(Stored data entries)

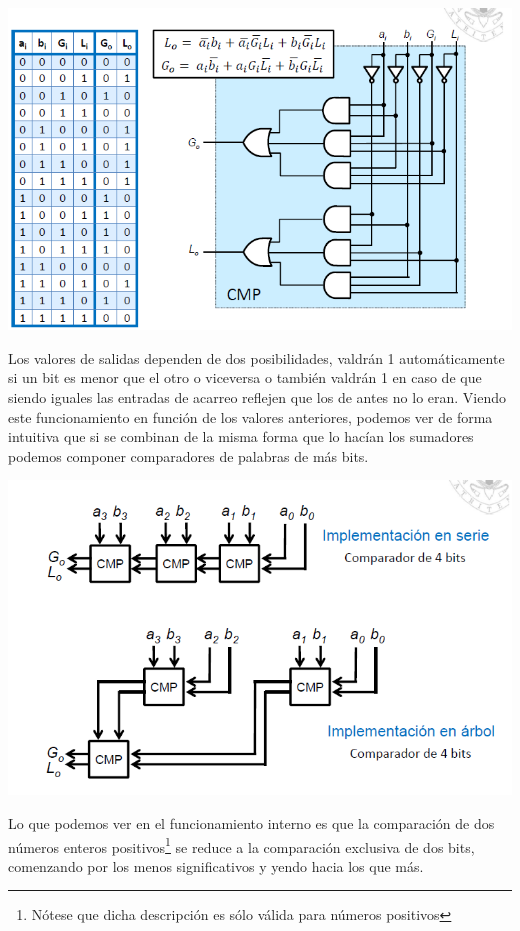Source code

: \documentclass[a4paper,10pt]{book}
\begin{document}
\begin{center}
\includegraphics[scale=0.69]{comparador1}
\end{center}

Los valores de salidas dependen de dos posibilidades, valdrán 1 automáticamente si un bit es menor que el otro o viceversa o también valdrán 1 en caso de que siendo iguales las entradas de acarreo reflejen que los de antes no lo eran. Viendo este funcionamiento en función de los valores anteriores, podemos ver de forma intuitiva que si se combinan de la misma forma que lo hacían los sumadores podemos componer comparadores de palabras de más bits.
\begin{center}
\includegraphics[scale=0.64]{comparador2}
\end{center}

Lo que podemos ver en el funcionamiento interno es que la comparación de dos números enteros positivos\footnote{Nótese que dicha descripción es sólo válida para números positivos} se reduce a la comparación exclusiva de dos bits, comenzando por los menos significativos y yendo hacia los que más.
\end{document}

#### What is expected:
Only lines with the word "funcionamiento" are wanted, so copy each one from the records.

#### Solution to the exercise:
Los valores de salidas dependen de dos posibilidades, valdrán 1 automáticamente si un bit es menor que el otro o viceversa o también valdrán 1 en caso de que siendo iguales las entradas de acarreo reflejen que los de antes no lo eran. Viendo este funcionamiento en función de los valores anteriores, podemos ver de forma intuitiva que si se combinan de la misma forma que lo hacían los sumadores podemos componer comparadores de palabras de más bits.
Lo que podemos ver en el funcionamiento interno es que la comparación de dos números enteros positivos\footnote{Nótese que dicha descripción es sólo válida para números positivos} se reduce a la comparación exclusiva de dos bits, comenzando por los menos significativos y yendo hacia los que más.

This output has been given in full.